Abstract:Natural bitumen is the evolutionary residue of hydrocarbon of sedimentary organic matter. Several kinds of bitumen with different occurrences, including bitumen in source rock, migration bitumen filled in fault, oil‐bed bitumen and paleo‐reservoir bitumen, are distributed widely in the Dabashan foreland. These kinds of bitumen represent the process of oil/gas formation, migration and accumulation in the region. Bitumen in source rock filled in fractures and stylolite and experienced deformation simultaneously together with source rock themselves. It indicated that oil/gas generation and expelling from source rock occurred under normal buried thermal conditions during prototype basin evolution stages prior to orogeny. Occurrences of bitumen in source rock indicated that paleoreservoir formation conditions existed in the Dabashan foreland. Migration bitumen being widespread in the fault revealed that the fault was the main channel for oil/gas migration, which occurred synchronously with Jurassic foreland deformation. Oil‐bed bitumen was the kind of pyrolysis bitumen that distributed in solution pores of reservoir rock in the Dabashan foreland depression, the northeastern Sichuan Basin. Geochemistry of oil‐bed bitumen indicated that natural gas that accumulated in the Dabashan foreland depression formed from liquid hydrocarbon by pyrolysis process. However, paleo‐reservior bitumen in the Dabashan forleland was the kind of degradation bitumen that formed from liquid hydrocarbon within the paleo‐reservior by oxidation, alteration and other secondary changes due to paleo‐reservior damage during tectonics in the Dabashan foreland.
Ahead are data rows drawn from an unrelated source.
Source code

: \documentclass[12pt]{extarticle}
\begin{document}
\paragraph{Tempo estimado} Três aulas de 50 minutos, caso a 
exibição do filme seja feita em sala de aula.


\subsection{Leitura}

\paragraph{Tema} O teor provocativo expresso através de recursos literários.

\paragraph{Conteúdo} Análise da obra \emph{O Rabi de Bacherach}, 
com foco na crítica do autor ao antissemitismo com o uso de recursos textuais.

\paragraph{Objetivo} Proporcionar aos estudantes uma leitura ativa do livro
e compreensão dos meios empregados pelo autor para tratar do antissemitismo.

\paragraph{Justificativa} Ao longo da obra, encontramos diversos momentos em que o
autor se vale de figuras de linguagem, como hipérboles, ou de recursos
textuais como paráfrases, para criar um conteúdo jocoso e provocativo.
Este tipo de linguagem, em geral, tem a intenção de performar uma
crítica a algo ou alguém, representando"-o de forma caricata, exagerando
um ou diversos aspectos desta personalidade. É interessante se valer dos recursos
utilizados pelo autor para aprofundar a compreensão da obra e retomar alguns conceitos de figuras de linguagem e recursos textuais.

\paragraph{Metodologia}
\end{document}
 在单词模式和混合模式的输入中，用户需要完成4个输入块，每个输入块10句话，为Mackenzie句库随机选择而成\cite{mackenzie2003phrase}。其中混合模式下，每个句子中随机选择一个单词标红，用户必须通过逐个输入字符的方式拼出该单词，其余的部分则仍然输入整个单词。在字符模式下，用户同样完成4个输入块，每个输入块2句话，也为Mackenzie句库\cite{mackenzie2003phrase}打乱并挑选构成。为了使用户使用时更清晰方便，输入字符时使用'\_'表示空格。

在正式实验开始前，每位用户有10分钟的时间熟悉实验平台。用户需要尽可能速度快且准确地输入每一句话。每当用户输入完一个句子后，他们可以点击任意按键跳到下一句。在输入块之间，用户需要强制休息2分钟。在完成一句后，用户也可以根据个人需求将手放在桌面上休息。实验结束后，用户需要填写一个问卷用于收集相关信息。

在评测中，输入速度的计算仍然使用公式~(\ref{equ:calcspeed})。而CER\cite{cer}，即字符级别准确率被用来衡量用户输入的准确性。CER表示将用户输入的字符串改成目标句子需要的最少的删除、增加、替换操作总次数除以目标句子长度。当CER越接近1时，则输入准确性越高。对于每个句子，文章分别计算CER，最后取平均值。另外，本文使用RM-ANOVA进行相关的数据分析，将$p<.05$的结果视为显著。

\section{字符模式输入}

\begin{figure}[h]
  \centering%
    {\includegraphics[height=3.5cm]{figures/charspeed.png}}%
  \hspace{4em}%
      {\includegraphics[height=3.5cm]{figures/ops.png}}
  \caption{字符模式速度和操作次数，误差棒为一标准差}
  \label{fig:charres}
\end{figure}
In combination with the tectonic evolution of the Dabashan foreland, it is proposed that the oil/gas generated, migrated and accumulated to form the paleo‐reservoir during the Triassic Indosinian tectonic movement. Jurassic collision orogeny, the Yanshan tectonic movement, led to intracontinental orogeny of the Dabashan area accompanied by geofluid expelling and paleo‐reservoir damage in the Dabashan foreland. The present work proposed that there is liquid hydrocarbon exploration potential in the Dabashan foreland, while there are prospects for the existence of natural gas in the Dabashan foreland depression.